Roy Halston Frowick (April 23, 1932 – March 26, 1990), known mononymously as Halston, was an American fashion designer who rose to international fame in the 1970s.

His minimalist, clean designs, often made of cashmere or ultrasuede, were a new phenomenon in the mid-1970s discotheques and redefined American fashion. Halston was known for creating a relaxed urban lifestyle for American women. He was frequently photographed at Studio 54 with his close friends Liza Minnelli, Bianca Jagger, Joe Eula, and Andy Warhol.

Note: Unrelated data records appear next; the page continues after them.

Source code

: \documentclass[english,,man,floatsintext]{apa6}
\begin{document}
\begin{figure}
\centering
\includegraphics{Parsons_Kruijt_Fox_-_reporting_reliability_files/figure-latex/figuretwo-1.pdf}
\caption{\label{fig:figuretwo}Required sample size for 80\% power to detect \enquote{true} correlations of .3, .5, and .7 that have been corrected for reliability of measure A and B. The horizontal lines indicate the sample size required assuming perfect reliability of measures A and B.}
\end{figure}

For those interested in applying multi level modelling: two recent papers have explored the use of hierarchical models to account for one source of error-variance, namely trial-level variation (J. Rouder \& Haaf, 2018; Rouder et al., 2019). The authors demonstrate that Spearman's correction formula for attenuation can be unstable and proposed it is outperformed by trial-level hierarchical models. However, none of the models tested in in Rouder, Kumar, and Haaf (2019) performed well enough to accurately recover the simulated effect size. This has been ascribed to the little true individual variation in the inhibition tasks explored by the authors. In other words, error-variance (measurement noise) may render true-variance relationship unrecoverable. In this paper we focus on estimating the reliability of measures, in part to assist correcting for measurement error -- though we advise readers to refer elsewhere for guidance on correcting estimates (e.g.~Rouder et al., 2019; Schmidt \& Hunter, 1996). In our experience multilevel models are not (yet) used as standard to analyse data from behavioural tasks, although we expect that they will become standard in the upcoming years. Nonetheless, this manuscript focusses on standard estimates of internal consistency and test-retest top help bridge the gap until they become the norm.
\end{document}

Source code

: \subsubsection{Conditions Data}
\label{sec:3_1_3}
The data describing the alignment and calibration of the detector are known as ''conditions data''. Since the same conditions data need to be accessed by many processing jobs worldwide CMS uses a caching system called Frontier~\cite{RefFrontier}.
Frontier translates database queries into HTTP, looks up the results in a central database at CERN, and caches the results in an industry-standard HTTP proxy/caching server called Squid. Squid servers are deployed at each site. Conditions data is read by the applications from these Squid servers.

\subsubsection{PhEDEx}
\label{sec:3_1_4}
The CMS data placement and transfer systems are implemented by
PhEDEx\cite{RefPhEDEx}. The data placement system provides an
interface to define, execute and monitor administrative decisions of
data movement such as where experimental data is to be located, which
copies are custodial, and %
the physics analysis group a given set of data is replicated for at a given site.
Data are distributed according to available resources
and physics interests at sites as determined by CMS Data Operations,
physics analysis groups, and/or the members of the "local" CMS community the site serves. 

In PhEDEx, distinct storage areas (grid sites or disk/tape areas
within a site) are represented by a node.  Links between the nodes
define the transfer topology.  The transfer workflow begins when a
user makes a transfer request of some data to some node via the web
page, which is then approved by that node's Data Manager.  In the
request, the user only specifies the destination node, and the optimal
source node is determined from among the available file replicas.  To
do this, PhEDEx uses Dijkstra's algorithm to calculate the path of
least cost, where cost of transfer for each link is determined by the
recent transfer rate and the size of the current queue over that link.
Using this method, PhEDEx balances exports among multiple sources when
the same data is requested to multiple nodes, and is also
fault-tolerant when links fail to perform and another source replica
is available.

In the early 1950s, while attending the School of the Art Institute of Chicago, Halston began a business designing and making women's hats.  He garnered a well-known clientele and opened a store on Chicago's Magnificent Mile in 1957.   He later became the head milliner for high-end New York City department store Bergdorf Goodman.  His fame rose when he designed the pillbox hat Jacqueline Kennedy wore to the inauguration of her husband, President John F. Kennedy, in 1961. In the late 1960s, Halston made the transition to women's clothing, opening a boutique on Madison Avenue in New York and started a ready-to-wear line.  After several ill-advised business decisions, Halston eventually lost control of his fashion house in the 1980s. He died of AIDS-related cancer in 1990 at the age of 57.

Early life and education

Roy Halston Frowick was born on April 23, 1932, in Des Moines, Iowa, the second son of accountant James Edward Frowick who was of Norwegian descent, and his stay-at-home wife Hallie Mae (née Holmes). Halston developed an early interest in sewing from his grandmother and he began creating hats and altering clothes for his mother and sister. He grew up in Des Moines, and moved to Evansville, Indiana, at the age of 14. He graduated from Benjamin Bosse High School in 1950.  He briefly attended Indiana University.

Career

Early years 

In 1952, Halston moved to Chicago, where he enrolled in a night course at the School of the Art Institute of Chicago, and worked as a window dresser. In 1953, he opened his own hat business. His first customer was radio actress and comedian Fran Allison. Halston's hats were also bought by Kim Novak, Gloria Swanson, Deborah Kerr, and Hedda Hopper.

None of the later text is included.